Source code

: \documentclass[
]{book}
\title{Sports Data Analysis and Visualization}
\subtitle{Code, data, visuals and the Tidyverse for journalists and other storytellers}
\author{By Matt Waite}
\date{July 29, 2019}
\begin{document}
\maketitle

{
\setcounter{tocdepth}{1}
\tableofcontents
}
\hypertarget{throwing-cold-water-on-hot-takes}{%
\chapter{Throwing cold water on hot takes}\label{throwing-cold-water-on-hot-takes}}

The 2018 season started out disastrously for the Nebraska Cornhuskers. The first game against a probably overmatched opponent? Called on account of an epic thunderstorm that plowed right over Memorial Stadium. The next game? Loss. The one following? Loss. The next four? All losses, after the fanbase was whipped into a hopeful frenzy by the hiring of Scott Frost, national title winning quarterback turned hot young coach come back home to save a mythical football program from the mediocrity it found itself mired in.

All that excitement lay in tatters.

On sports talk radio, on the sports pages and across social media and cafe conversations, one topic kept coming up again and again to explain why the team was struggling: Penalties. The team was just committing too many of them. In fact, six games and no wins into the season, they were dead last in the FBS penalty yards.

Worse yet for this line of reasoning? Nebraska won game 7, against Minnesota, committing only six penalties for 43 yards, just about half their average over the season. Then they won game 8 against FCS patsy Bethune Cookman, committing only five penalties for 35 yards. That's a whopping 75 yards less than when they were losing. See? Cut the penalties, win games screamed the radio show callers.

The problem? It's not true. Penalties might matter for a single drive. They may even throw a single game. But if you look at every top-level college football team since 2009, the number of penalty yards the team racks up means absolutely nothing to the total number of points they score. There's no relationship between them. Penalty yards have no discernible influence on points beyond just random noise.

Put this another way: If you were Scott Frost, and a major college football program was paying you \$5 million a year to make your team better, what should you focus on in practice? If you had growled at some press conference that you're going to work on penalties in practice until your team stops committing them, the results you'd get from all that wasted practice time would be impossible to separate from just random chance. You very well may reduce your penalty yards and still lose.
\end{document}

TASK GOAL: Lines from the entries that contain the word "cold" are what the answer must hold.

ANSWER AREA:
\hypertarget{throwing-cold-water-on-hot-takes}{%
\chapter{Throwing cold water on hot takes}\label{throwing-cold-water-on-hot-takes}}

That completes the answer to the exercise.